February 7th, 2020
It is easy to appreciate nature while sitting on the beach, watching the sunrise and set, but it’s just as easy to resent that same beach in the time of a hurricane or tsunami. There’s good and bad to everything, and the same remains true in nature. Despite loving nature my entire life, I remember a few days last year that I was so frustrated with the weather that I could almost scream at Mother Nature. The days of my Commemorative and Commencement speeches. Those were the two days where I was begging, pleading and crying for the clouds to clear up, so that I could deliver my speeches in clear weather. I knew that the weather wasn’t under my control, yet every ten minutes to see if by some off-chance, the rain would halt in its path. But alas, Mother Nature stood her ground. 100% chance of rain on both days. I still remember the night before commemorative, when I decided to go to bed at 10:00, seeing lightning flags outside, and the ground-shaking thunder that followed. It woke me up once again at around 3:25 am. It was strange seeing lightning and thunder, but not hearing the raindrops fall against my window. After a while, I finally started hearing the pitter-patter outside, and forced myself to go to sleep. “You are a failure in your life. You and a trash can are worth the same.” I jolted awake; this wasn’t just a bad dream, but also a horrible memory from seventh grade. The time was now 5 am, and I couldn’t get myself back to sleep. From first grade, all the way until eighth, these were the words I couldn’t shake. I heard these words so much, that I almost started believing them. Only a few people believed me and in my dreams and my success. I was not able to sleep anymore because all I was thinking are the words from my history teacher. “Am I a failure in my life?”

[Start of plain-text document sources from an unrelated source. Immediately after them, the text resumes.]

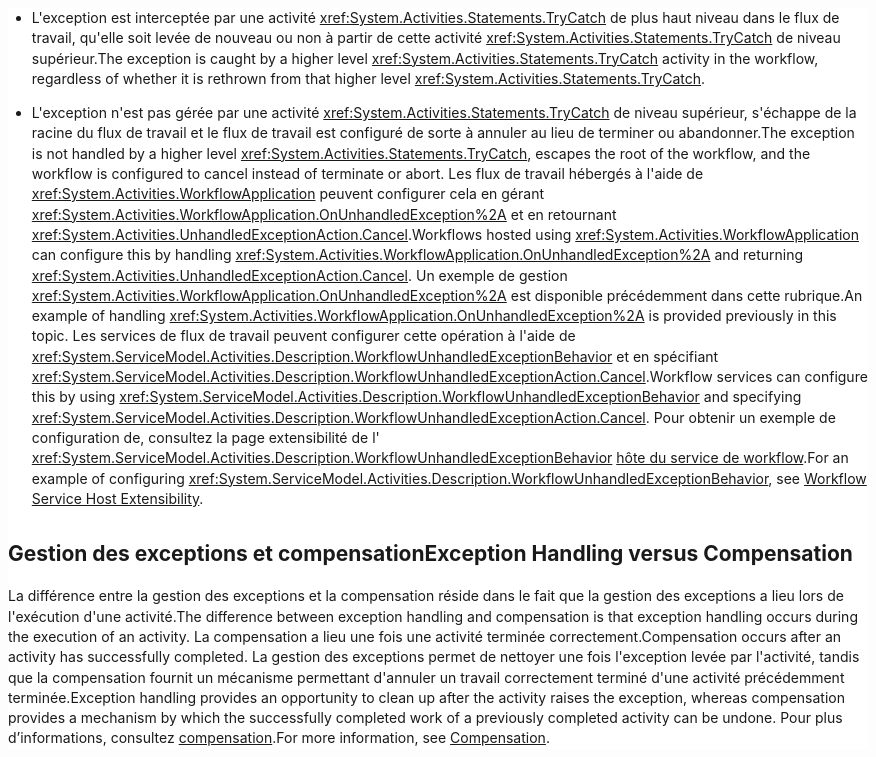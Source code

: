 - <span data-ttu-id="69888-146">L'exception est interceptée par une activité <xref:System.Activities.Statements.TryCatch> de plus haut niveau dans le flux de travail, qu'elle soit levée de nouveau ou non à partir de cette activité <xref:System.Activities.Statements.TryCatch> de niveau supérieur.</span><span class="sxs-lookup"><span data-stu-id="69888-146">The exception is caught by a higher level <xref:System.Activities.Statements.TryCatch> activity in the workflow, regardless of whether it is rethrown from that higher level <xref:System.Activities.Statements.TryCatch>.</span></span>  
  
- <span data-ttu-id="69888-147">L'exception n'est pas gérée par une activité <xref:System.Activities.Statements.TryCatch> de niveau supérieur, s'échappe de la racine du flux de travail et le flux de travail est configuré de sorte à annuler au lieu de terminer ou abandonner.</span><span class="sxs-lookup"><span data-stu-id="69888-147">The exception is not handled by a higher level <xref:System.Activities.Statements.TryCatch>, escapes the root of the workflow, and the workflow is configured to cancel instead of terminate or abort.</span></span> <span data-ttu-id="69888-148">Les flux de travail hébergés à l'aide de <xref:System.Activities.WorkflowApplication> peuvent configurer cela en gérant <xref:System.Activities.WorkflowApplication.OnUnhandledException%2A> et en retournant <xref:System.Activities.UnhandledExceptionAction.Cancel>.</span><span class="sxs-lookup"><span data-stu-id="69888-148">Workflows hosted using <xref:System.Activities.WorkflowApplication> can configure this by handling <xref:System.Activities.WorkflowApplication.OnUnhandledException%2A> and returning <xref:System.Activities.UnhandledExceptionAction.Cancel>.</span></span> <span data-ttu-id="69888-149">Un exemple de gestion <xref:System.Activities.WorkflowApplication.OnUnhandledException%2A> est disponible précédemment dans cette rubrique.</span><span class="sxs-lookup"><span data-stu-id="69888-149">An example of handling <xref:System.Activities.WorkflowApplication.OnUnhandledException%2A> is provided previously in this topic.</span></span> <span data-ttu-id="69888-150">Les services de flux de travail peuvent configurer cette opération à l'aide de <xref:System.ServiceModel.Activities.Description.WorkflowUnhandledExceptionBehavior> et en spécifiant <xref:System.ServiceModel.Activities.Description.WorkflowUnhandledExceptionAction.Cancel>.</span><span class="sxs-lookup"><span data-stu-id="69888-150">Workflow services can configure this by using <xref:System.ServiceModel.Activities.Description.WorkflowUnhandledExceptionBehavior> and specifying <xref:System.ServiceModel.Activities.Description.WorkflowUnhandledExceptionAction.Cancel>.</span></span> <span data-ttu-id="69888-151">Pour obtenir un exemple de configuration de, consultez la page extensibilité de l' <xref:System.ServiceModel.Activities.Description.WorkflowUnhandledExceptionBehavior> [hôte du service de workflow](../wcf/feature-details/workflow-service-host-extensibility.md).</span><span class="sxs-lookup"><span data-stu-id="69888-151">For an example of configuring <xref:System.ServiceModel.Activities.Description.WorkflowUnhandledExceptionBehavior>, see [Workflow Service Host Extensibility](../wcf/feature-details/workflow-service-host-extensibility.md).</span></span>  
  
## <a name="exception-handling-versus-compensation"></a><span data-ttu-id="69888-152">Gestion des exceptions et compensation</span><span class="sxs-lookup"><span data-stu-id="69888-152">Exception Handling versus Compensation</span></span>  

 <span data-ttu-id="69888-153">La différence entre la gestion des exceptions et la compensation réside dans le fait que la gestion des exceptions a lieu lors de l'exécution d'une activité.</span><span class="sxs-lookup"><span data-stu-id="69888-153">The difference between exception handling and compensation is that exception handling occurs during the execution of an activity.</span></span> <span data-ttu-id="69888-154">La compensation a lieu une fois une activité terminée correctement.</span><span class="sxs-lookup"><span data-stu-id="69888-154">Compensation occurs after an activity has successfully completed.</span></span> <span data-ttu-id="69888-155">La gestion des exceptions permet de nettoyer une fois l'exception levée par l'activité, tandis que la compensation fournit un mécanisme permettant d'annuler un travail correctement terminé d'une activité précédemment terminée.</span><span class="sxs-lookup"><span data-stu-id="69888-155">Exception handling provides an opportunity to clean up after the activity raises the exception, whereas compensation provides a mechanism by which the successfully completed work of a previously completed activity can be undone.</span></span> <span data-ttu-id="69888-156">Pour plus d’informations, consultez [compensation](compensation.md).</span><span class="sxs-lookup"><span data-stu-id="69888-156">For more information, see [Compensation](compensation.md).</span></span>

Tin-tini-tini. My alarm started beeping, and I finally jumped out of my bed and opened the weather app on my phone to check the rain status. The chance of rain went from 100% to 40%, that gave me a super positive start to the day. I started getting ready for the awards function. I knew my name was in the nominations, but I didn’t know if I was going to get the award. I wore a blue shirt with white khaki pants. I was trying to tie my necktie, but I didn’t know how.
“Dad, I need some help with the tie,”
He started tying the tie. “Dad, I hope I get this award today. Mom, do you think I will get the award?” I said,
“Be confident and text us after the awards function,” my mom replied.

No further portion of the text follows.